**What is expected**
Work out how many lines in the entries contain the string "wird", and give nothing but that number.

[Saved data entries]
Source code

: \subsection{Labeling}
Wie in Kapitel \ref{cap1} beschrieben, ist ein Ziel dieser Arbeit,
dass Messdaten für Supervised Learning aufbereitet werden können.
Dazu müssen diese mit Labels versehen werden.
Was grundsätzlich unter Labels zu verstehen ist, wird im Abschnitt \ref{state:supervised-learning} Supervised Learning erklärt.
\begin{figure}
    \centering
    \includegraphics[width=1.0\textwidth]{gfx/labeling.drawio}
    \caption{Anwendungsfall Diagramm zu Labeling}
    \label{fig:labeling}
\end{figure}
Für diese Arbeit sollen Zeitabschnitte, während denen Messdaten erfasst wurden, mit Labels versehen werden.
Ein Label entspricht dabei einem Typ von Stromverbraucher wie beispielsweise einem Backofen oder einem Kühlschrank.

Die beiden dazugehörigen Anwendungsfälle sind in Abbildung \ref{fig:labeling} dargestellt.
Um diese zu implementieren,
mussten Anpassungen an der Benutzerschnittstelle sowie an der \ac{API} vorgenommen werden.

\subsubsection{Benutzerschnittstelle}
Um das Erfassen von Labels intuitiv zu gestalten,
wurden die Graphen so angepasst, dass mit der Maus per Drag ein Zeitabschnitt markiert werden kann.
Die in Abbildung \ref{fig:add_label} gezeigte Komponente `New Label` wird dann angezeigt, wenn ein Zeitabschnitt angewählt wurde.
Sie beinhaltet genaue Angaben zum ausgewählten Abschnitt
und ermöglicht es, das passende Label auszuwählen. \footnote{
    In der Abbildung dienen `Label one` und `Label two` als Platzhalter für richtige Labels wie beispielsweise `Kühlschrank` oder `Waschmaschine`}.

**Answer**
2